> [How to complete this task]
Repeat every line of the data exactly; the pictures stay out.

(Data)

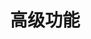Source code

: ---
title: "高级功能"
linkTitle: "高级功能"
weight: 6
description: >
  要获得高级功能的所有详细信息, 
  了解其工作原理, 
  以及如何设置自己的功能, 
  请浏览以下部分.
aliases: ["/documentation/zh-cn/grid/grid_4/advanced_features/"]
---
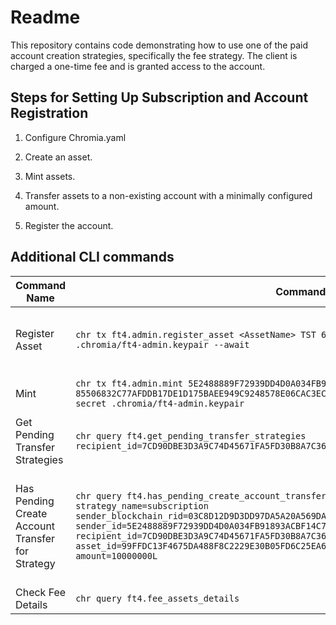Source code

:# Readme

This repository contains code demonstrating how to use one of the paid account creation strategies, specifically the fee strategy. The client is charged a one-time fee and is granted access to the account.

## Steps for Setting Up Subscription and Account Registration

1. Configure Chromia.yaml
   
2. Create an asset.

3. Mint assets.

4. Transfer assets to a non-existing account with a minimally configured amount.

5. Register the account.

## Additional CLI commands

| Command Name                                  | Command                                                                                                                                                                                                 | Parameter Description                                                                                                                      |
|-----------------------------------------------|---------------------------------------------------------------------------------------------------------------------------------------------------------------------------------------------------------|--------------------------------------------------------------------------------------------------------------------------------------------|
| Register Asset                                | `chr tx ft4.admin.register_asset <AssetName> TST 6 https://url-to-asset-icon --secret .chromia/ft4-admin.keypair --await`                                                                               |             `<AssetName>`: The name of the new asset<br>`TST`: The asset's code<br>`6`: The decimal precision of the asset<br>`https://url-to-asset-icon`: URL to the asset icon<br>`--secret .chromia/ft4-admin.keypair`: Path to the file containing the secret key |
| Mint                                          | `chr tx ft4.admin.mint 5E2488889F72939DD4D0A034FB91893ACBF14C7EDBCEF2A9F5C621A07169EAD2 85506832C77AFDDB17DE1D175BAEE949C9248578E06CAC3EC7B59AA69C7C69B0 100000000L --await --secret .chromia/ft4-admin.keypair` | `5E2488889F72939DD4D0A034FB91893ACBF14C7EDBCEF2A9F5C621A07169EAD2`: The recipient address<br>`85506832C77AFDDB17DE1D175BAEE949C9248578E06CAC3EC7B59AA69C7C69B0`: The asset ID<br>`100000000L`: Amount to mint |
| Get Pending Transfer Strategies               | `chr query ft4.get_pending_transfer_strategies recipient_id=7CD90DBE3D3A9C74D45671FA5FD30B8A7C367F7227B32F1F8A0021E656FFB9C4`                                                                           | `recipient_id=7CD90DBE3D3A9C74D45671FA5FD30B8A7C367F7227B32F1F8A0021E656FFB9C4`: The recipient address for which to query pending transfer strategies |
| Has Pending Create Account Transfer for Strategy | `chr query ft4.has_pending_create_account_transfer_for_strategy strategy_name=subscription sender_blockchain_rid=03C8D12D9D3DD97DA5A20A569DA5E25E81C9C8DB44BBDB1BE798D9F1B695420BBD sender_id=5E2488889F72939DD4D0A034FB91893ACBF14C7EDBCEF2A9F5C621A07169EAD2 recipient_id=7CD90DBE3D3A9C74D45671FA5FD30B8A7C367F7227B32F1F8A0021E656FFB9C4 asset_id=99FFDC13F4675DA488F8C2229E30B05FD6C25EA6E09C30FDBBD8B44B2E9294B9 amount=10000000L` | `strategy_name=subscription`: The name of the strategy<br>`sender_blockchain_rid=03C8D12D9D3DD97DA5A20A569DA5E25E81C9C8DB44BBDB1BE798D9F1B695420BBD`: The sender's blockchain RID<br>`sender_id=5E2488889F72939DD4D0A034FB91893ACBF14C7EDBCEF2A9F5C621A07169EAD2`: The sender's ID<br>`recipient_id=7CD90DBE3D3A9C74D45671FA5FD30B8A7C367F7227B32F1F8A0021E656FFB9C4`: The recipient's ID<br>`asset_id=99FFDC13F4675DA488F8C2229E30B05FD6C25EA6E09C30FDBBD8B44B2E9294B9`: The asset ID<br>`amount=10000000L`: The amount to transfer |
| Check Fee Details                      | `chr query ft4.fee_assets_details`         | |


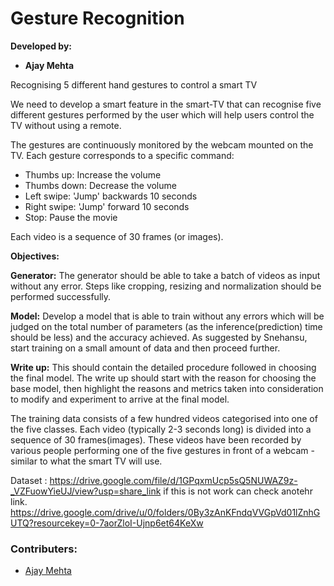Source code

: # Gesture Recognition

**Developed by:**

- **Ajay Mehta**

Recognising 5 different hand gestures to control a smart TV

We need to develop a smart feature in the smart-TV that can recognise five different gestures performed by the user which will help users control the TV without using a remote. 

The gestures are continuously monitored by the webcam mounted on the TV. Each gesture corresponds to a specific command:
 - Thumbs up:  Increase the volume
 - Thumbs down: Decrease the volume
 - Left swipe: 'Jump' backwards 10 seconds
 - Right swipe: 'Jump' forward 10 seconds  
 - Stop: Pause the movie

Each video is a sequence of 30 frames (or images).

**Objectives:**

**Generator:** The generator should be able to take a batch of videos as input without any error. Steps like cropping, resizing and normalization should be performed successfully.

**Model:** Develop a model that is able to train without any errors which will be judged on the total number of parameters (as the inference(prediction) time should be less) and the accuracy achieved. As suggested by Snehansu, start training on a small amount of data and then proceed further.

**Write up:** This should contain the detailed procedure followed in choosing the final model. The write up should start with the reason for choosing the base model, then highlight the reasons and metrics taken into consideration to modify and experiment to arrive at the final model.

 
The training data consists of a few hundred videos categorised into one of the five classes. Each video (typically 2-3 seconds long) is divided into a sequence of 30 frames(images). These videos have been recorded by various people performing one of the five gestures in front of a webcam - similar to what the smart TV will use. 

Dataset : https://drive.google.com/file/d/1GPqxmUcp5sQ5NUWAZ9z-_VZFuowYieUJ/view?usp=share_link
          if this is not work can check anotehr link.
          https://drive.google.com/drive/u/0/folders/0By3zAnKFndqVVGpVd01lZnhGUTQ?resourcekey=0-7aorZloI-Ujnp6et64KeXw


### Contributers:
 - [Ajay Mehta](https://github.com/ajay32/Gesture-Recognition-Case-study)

(End Data)

> [Your response]
Source code

: ---
title: "高级功能"
linkTitle: "高级功能"
weight: 6
description: >
  要获得高级功能的所有详细信息, 
  了解其工作原理, 
  以及如何设置自己的功能, 
  请浏览以下部分.
aliases: ["/documentation/zh-cn/grid/grid_4/advanced_features/"]
---
Source code

:# Readme

This repository contains code demonstrating how to use one of the paid account creation strategies, specifically the fee strategy. The client is charged a one-time fee and is granted access to the account.

## Steps for Setting Up Subscription and Account Registration

1. Configure Chromia.yaml
   
2. Create an asset.

3. Mint assets.

4. Transfer assets to a non-existing account with a minimally configured amount.

5. Register the account.

## Additional CLI commands

| Command Name                                  | Command                                                                                                                                                                                                 | Parameter Description                                                                                                                      |
|-----------------------------------------------|---------------------------------------------------------------------------------------------------------------------------------------------------------------------------------------------------------|--------------------------------------------------------------------------------------------------------------------------------------------|
| Register Asset                                | `chr tx ft4.admin.register_asset <AssetName> TST 6 https://url-to-asset-icon --secret .chromia/ft4-admin.keypair --await`                                                                               |             `<AssetName>`: The name of the new asset<br>`TST`: The asset's code<br>`6`: The decimal precision of the asset<br>`https://url-to-asset-icon`: URL to the asset icon<br>`--secret .chromia/ft4-admin.keypair`: Path to the file containing the secret key |
| Mint                                          | `chr tx ft4.admin.mint 5E2488889F72939DD4D0A034FB91893ACBF14C7EDBCEF2A9F5C621A07169EAD2 85506832C77AFDDB17DE1D175BAEE949C9248578E06CAC3EC7B59AA69C7C69B0 100000000L --await --secret .chromia/ft4-admin.keypair` | `5E2488889F72939DD4D0A034FB91893ACBF14C7EDBCEF2A9F5C621A07169EAD2`: The recipient address<br>`85506832C77AFDDB17DE1D175BAEE949C9248578E06CAC3EC7B59AA69C7C69B0`: The asset ID<br>`100000000L`: Amount to mint |
| Get Pending Transfer Strategies               | `chr query ft4.get_pending_transfer_strategies recipient_id=7CD90DBE3D3A9C74D45671FA5FD30B8A7C367F7227B32F1F8A0021E656FFB9C4`                                                                           | `recipient_id=7CD90DBE3D3A9C74D45671FA5FD30B8A7C367F7227B32F1F8A0021E656FFB9C4`: The recipient address for which to query pending transfer strategies |
| Has Pending Create Account Transfer for Strategy | `chr query ft4.has_pending_create_account_transfer_for_strategy strategy_name=subscription sender_blockchain_rid=03C8D12D9D3DD97DA5A20A569DA5E25E81C9C8DB44BBDB1BE798D9F1B695420BBD sender_id=5E2488889F72939DD4D0A034FB91893ACBF14C7EDBCEF2A9F5C621A07169EAD2 recipient_id=7CD90DBE3D3A9C74D45671FA5FD30B8A7C367F7227B32F1F8A0021E656FFB9C4 asset_id=99FFDC13F4675DA488F8C2229E30B05FD6C25EA6E09C30FDBBD8B44B2E9294B9 amount=10000000L` | `strategy_name=subscription`: The name of the strategy<br>`sender_blockchain_rid=03C8D12D9D3DD97DA5A20A569DA5E25E81C9C8DB44BBDB1BE798D9F1B695420BBD`: The sender's blockchain RID<br>`sender_id=5E2488889F72939DD4D0A034FB91893ACBF14C7EDBCEF2A9F5C621A07169EAD2`: The sender's ID<br>`recipient_id=7CD90DBE3D3A9C74D45671FA5FD30B8A7C367F7227B32F1F8A0021E656FFB9C4`: The recipient's ID<br>`asset_id=99FFDC13F4675DA488F8C2229E30B05FD6C25EA6E09C30FDBBD8B44B2E9294B9`: The asset ID<br>`amount=10000000L`: The amount to transfer |
| Check Fee Details                      | `chr query ft4.fee_assets_details`         | |


Source code

: # Gesture Recognition

**Developed by:**

- **Ajay Mehta**

Recognising 5 different hand gestures to control a smart TV

We need to develop a smart feature in the smart-TV that can recognise five different gestures performed by the user which will help users control the TV without using a remote. 

The gestures are continuously monitored by the webcam mounted on the TV. Each gesture corresponds to a specific command:
 - Thumbs up:  Increase the volume
 - Thumbs down: Decrease the volume
 - Left swipe: 'Jump' backwards 10 seconds
 - Right swipe: 'Jump' forward 10 seconds  
 - Stop: Pause the movie

Each video is a sequence of 30 frames (or images).

**Objectives:**

**Generator:** The generator should be able to take a batch of videos as input without any error. Steps like cropping, resizing and normalization should be performed successfully.

**Model:** Develop a model that is able to train without any errors which will be judged on the total number of parameters (as the inference(prediction) time should be less) and the accuracy achieved. As suggested by Snehansu, start training on a small amount of data and then proceed further.

**Write up:** This should contain the detailed procedure followed in choosing the final model. The write up should start with the reason for choosing the base model, then highlight the reasons and metrics taken into consideration to modify and experiment to arrive at the final model.

 
The training data consists of a few hundred videos categorised into one of the five classes. Each video (typically 2-3 seconds long) is divided into a sequence of 30 frames(images). These videos have been recorded by various people performing one of the five gestures in front of a webcam - similar to what the smart TV will use. 

Dataset : https://drive.google.com/file/d/1GPqxmUcp5sQ5NUWAZ9z-_VZFuowYieUJ/view?usp=share_link
          if this is not work can check anotehr link.
          https://drive.google.com/drive/u/0/folders/0By3zAnKFndqVVGpVd01lZnhGUTQ?resourcekey=0-7aorZloI-Ujnp6et64KeXw


### Contributers:
 - [Ajay Mehta](https://github.com/ajay32/Gesture-Recognition-Case-study)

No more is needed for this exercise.